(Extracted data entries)
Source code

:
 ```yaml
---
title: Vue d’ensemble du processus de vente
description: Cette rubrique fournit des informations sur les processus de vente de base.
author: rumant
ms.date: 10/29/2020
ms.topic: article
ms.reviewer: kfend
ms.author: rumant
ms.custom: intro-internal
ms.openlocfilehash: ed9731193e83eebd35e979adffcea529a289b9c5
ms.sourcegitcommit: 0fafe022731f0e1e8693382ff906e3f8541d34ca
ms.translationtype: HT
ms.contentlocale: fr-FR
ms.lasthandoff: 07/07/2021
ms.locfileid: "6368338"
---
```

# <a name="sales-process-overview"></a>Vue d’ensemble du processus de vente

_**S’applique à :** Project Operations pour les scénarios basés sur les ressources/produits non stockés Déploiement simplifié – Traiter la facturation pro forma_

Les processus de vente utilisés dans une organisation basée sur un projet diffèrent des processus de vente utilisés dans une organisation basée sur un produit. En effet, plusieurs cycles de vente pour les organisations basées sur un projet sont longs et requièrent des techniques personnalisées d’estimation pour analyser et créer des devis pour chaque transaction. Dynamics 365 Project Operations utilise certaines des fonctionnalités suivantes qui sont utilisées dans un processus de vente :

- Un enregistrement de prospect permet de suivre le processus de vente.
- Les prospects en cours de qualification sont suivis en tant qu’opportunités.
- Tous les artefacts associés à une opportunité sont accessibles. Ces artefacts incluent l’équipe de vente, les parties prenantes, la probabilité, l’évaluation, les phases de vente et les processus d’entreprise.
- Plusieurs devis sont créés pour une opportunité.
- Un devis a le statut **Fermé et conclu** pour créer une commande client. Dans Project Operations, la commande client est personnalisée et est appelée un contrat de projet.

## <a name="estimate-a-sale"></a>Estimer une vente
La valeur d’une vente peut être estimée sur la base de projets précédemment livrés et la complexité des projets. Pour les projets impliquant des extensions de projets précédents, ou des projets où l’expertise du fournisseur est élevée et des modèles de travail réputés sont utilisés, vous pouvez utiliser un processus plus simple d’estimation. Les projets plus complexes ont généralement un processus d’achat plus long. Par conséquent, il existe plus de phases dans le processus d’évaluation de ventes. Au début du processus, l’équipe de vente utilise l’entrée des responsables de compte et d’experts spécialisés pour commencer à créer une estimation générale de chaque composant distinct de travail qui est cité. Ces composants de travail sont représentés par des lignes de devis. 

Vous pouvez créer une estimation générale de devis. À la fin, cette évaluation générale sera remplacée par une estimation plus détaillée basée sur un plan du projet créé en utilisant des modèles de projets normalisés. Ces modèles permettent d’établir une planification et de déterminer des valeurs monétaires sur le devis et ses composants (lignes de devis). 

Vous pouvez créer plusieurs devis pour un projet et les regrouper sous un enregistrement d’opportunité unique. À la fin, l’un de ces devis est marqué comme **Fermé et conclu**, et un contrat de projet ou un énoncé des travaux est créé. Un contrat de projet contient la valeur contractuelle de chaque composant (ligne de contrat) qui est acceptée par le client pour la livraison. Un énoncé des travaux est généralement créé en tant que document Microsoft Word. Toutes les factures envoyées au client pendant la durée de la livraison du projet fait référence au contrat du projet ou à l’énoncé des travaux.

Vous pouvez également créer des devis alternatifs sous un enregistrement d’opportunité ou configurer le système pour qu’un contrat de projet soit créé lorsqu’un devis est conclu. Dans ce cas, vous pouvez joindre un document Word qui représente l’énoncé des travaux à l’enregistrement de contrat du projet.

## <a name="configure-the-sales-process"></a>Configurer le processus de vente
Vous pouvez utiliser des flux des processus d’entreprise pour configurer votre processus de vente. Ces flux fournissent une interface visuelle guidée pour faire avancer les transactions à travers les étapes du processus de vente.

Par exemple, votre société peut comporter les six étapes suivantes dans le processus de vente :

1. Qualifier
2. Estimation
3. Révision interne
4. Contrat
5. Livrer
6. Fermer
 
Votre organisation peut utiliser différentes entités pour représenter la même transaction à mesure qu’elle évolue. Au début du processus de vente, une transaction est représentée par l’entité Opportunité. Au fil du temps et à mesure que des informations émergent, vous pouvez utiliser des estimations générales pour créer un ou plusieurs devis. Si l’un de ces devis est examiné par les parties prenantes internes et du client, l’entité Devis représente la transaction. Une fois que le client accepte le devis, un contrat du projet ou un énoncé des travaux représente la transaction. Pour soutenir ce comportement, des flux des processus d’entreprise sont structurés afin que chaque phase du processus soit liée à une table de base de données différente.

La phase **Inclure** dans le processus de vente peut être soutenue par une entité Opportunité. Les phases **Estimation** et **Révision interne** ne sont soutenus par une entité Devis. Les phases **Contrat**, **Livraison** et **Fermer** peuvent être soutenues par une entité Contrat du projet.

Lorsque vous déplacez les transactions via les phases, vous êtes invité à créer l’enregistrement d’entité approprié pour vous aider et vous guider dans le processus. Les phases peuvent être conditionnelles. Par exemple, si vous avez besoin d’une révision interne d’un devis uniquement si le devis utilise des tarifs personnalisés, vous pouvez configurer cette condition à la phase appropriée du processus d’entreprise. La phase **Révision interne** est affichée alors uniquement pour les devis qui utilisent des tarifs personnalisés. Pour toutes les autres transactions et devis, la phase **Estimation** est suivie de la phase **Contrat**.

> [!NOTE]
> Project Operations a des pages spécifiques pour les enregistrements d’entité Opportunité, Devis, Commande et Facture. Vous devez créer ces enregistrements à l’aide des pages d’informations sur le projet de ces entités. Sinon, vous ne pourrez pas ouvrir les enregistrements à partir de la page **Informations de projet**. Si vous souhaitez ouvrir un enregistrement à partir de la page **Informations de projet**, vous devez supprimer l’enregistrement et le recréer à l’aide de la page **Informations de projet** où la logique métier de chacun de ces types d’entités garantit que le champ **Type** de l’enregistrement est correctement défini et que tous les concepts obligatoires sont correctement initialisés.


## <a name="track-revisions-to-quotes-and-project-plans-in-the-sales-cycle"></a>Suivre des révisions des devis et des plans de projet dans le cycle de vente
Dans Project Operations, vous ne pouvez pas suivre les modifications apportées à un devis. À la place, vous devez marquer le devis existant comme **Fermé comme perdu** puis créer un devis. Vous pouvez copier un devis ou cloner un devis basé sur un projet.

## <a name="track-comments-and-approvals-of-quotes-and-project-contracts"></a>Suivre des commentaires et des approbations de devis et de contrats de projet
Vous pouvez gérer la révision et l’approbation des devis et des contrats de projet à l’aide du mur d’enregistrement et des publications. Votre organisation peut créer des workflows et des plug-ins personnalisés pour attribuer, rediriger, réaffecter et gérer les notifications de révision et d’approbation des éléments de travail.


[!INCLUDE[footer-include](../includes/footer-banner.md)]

#### The task:
Extract all the entries word for word.

#### Response to this exercise:
Source code

:
 ```yaml
---
title: Vue d’ensemble du processus de vente
description: Cette rubrique fournit des informations sur les processus de vente de base.
author: rumant
ms.date: 10/29/2020
ms.topic: article
ms.reviewer: kfend
ms.author: rumant
ms.custom: intro-internal
ms.openlocfilehash: ed9731193e83eebd35e979adffcea529a289b9c5
ms.sourcegitcommit: 0fafe022731f0e1e8693382ff906e3f8541d34ca
ms.translationtype: HT
ms.contentlocale: fr-FR
ms.lasthandoff: 07/07/2021
ms.locfileid: "6368338"
---
```

# <a name="sales-process-overview"></a>Vue d’ensemble du processus de vente

_**S’applique à :** Project Operations pour les scénarios basés sur les ressources/produits non stockés Déploiement simplifié – Traiter la facturation pro forma_

Les processus de vente utilisés dans une organisation basée sur un projet diffèrent des processus de vente utilisés dans une organisation basée sur un produit. En effet, plusieurs cycles de vente pour les organisations basées sur un projet sont longs et requièrent des techniques personnalisées d’estimation pour analyser et créer des devis pour chaque transaction. Dynamics 365 Project Operations utilise certaines des fonctionnalités suivantes qui sont utilisées dans un processus de vente :

- Un enregistrement de prospect permet de suivre le processus de vente.
- Les prospects en cours de qualification sont suivis en tant qu’opportunités.
- Tous les artefacts associés à une opportunité sont accessibles. Ces artefacts incluent l’équipe de vente, les parties prenantes, la probabilité, l’évaluation, les phases de vente et les processus d’entreprise.
- Plusieurs devis sont créés pour une opportunité.
- Un devis a le statut **Fermé et conclu** pour créer une commande client. Dans Project Operations, la commande client est personnalisée et est appelée un contrat de projet.

## <a name="estimate-a-sale"></a>Estimer une vente
La valeur d’une vente peut être estimée sur la base de projets précédemment livrés et la complexité des projets. Pour les projets impliquant des extensions de projets précédents, ou des projets où l’expertise du fournisseur est élevée et des modèles de travail réputés sont utilisés, vous pouvez utiliser un processus plus simple d’estimation. Les projets plus complexes ont généralement un processus d’achat plus long. Par conséquent, il existe plus de phases dans le processus d’évaluation de ventes. Au début du processus, l’équipe de vente utilise l’entrée des responsables de compte et d’experts spécialisés pour commencer à créer une estimation générale de chaque composant distinct de travail qui est cité. Ces composants de travail sont représentés par des lignes de devis. 

Vous pouvez créer une estimation générale de devis. À la fin, cette évaluation générale sera remplacée par une estimation plus détaillée basée sur un plan du projet créé en utilisant des modèles de projets normalisés. Ces modèles permettent d’établir une planification et de déterminer des valeurs monétaires sur le devis et ses composants (lignes de devis). 

Vous pouvez créer plusieurs devis pour un projet et les regrouper sous un enregistrement d’opportunité unique. À la fin, l’un de ces devis est marqué comme **Fermé et conclu**, et un contrat de projet ou un énoncé des travaux est créé. Un contrat de projet contient la valeur contractuelle de chaque composant (ligne de contrat) qui est acceptée par le client pour la livraison. Un énoncé des travaux est généralement créé en tant que document Microsoft Word. Toutes les factures envoyées au client pendant la durée de la livraison du projet fait référence au contrat du projet ou à l’énoncé des travaux.

Vous pouvez également créer des devis alternatifs sous un enregistrement d’opportunité ou configurer le système pour qu’un contrat de projet soit créé lorsqu’un devis est conclu. Dans ce cas, vous pouvez joindre un document Word qui représente l’énoncé des travaux à l’enregistrement de contrat du projet.

## <a name="configure-the-sales-process"></a>Configurer le processus de vente
Vous pouvez utiliser des flux des processus d’entreprise pour configurer votre processus de vente. Ces flux fournissent une interface visuelle guidée pour faire avancer les transactions à travers les étapes du processus de vente.

Par exemple, votre société peut comporter les six étapes suivantes dans le processus de vente :

1. Qualifier
2. Estimation
3. Révision interne
4. Contrat
5. Livrer
6. Fermer
 
Votre organisation peut utiliser différentes entités pour représenter la même transaction à mesure qu’elle évolue. Au début du processus de vente, une transaction est représentée par l’entité Opportunité. Au fil du temps et à mesure que des informations émergent, vous pouvez utiliser des estimations générales pour créer un ou plusieurs devis. Si l’un de ces devis est examiné par les parties prenantes internes et du client, l’entité Devis représente la transaction. Une fois que le client accepte le devis, un contrat du projet ou un énoncé des travaux représente la transaction. Pour soutenir ce comportement, des flux des processus d’entreprise sont structurés afin que chaque phase du processus soit liée à une table de base de données différente.

La phase **Inclure** dans le processus de vente peut être soutenue par une entité Opportunité. Les phases **Estimation** et **Révision interne** ne sont soutenus par une entité Devis. Les phases **Contrat**, **Livraison** et **Fermer** peuvent être soutenues par une entité Contrat du projet.

Lorsque vous déplacez les transactions via les phases, vous êtes invité à créer l’enregistrement d’entité approprié pour vous aider et vous guider dans le processus. Les phases peuvent être conditionnelles. Par exemple, si vous avez besoin d’une révision interne d’un devis uniquement si le devis utilise des tarifs personnalisés, vous pouvez configurer cette condition à la phase appropriée du processus d’entreprise. La phase **Révision interne** est affichée alors uniquement pour les devis qui utilisent des tarifs personnalisés. Pour toutes les autres transactions et devis, la phase **Estimation** est suivie de la phase **Contrat**.

> [!NOTE]
> Project Operations a des pages spécifiques pour les enregistrements d’entité Opportunité, Devis, Commande et Facture. Vous devez créer ces enregistrements à l’aide des pages d’informations sur le projet de ces entités. Sinon, vous ne pourrez pas ouvrir les enregistrements à partir de la page **Informations de projet**. Si vous souhaitez ouvrir un enregistrement à partir de la page **Informations de projet**, vous devez supprimer l’enregistrement et le recréer à l’aide de la page **Informations de projet** où la logique métier de chacun de ces types d’entités garantit que le champ **Type** de l’enregistrement est correctement défini et que tous les concepts obligatoires sont correctement initialisés.


## <a name="track-revisions-to-quotes-and-project-plans-in-the-sales-cycle"></a>Suivre des révisions des devis et des plans de projet dans le cycle de vente
Dans Project Operations, vous ne pouvez pas suivre les modifications apportées à un devis. À la place, vous devez marquer le devis existant comme **Fermé comme perdu** puis créer un devis. Vous pouvez copier un devis ou cloner un devis basé sur un projet.

## <a name="track-comments-and-approvals-of-quotes-and-project-contracts"></a>Suivre des commentaires et des approbations de devis et de contrats de projet
Vous pouvez gérer la révision et l’approbation des devis et des contrats de projet à l’aide du mur d’enregistrement et des publications. Votre organisation peut créer des workflows et des plug-ins personnalisés pour attribuer, rediriger, réaffecter et gérer les notifications de révision et d’approbation des éléments de travail.


[!INCLUDE[footer-include](../includes/footer-banner.md)]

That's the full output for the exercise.